From the listing below, set down exactly each line beginning with the one containing "#### 3.3b Flux" and ending with the last.

## Material provided
==================================================
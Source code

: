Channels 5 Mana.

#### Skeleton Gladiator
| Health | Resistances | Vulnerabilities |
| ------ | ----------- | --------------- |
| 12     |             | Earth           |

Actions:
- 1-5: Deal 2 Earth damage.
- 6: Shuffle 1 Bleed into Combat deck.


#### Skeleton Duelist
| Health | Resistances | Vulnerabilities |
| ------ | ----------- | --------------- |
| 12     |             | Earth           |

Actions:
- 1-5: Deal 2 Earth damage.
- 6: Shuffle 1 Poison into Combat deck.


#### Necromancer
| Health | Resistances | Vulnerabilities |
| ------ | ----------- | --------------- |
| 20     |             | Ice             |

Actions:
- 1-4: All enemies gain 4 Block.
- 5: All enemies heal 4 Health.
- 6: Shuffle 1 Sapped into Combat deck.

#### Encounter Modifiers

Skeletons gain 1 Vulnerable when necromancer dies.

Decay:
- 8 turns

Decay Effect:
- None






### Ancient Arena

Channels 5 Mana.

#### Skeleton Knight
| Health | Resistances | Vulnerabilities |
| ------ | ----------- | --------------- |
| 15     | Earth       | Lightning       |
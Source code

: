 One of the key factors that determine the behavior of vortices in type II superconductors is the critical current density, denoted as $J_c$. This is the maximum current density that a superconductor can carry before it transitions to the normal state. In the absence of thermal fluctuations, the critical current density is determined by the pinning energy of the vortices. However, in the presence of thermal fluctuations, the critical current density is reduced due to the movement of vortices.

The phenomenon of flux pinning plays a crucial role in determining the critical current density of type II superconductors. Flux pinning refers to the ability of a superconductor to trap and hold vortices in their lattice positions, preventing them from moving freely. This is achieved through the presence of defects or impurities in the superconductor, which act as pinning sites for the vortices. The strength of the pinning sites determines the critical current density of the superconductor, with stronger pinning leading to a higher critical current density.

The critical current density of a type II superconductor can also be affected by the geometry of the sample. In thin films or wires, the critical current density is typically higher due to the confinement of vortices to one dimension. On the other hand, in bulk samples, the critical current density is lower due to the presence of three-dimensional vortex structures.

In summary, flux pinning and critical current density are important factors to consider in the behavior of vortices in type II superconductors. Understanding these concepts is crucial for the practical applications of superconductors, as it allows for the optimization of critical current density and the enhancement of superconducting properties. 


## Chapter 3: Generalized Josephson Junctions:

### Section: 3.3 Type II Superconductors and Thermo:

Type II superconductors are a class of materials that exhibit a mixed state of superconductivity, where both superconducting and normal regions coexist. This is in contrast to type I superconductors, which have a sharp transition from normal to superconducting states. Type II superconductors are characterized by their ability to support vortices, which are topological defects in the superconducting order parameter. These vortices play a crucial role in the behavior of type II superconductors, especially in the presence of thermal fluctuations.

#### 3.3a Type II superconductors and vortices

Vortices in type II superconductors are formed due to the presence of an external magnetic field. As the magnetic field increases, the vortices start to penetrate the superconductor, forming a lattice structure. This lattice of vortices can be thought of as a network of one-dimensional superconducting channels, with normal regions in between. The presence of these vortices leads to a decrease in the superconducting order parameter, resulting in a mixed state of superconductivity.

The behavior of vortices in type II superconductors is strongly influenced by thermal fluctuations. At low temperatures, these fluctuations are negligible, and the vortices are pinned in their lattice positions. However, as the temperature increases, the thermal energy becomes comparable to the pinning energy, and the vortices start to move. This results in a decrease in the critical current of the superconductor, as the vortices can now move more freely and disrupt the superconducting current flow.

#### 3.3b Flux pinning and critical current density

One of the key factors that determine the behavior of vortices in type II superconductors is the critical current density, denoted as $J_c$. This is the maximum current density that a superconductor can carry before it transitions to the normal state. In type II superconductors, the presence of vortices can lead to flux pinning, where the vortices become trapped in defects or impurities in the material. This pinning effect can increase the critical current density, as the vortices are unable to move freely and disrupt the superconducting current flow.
==================================================
## Task result
#### 3.3b Flux pinning and critical current density

One of the key factors that determine the behavior of vortices in type II superconductors is the critical current density, denoted as $J_c$. This is the maximum current density that a superconductor can carry before it transitions to the normal state. In type II superconductors, the presence of vortices can lead to flux pinning, where the vortices become trapped in defects or impurities in the material. This pinning effect can increase the critical current density, as the vortices are unable to move freely and disrupt the superconducting current flow.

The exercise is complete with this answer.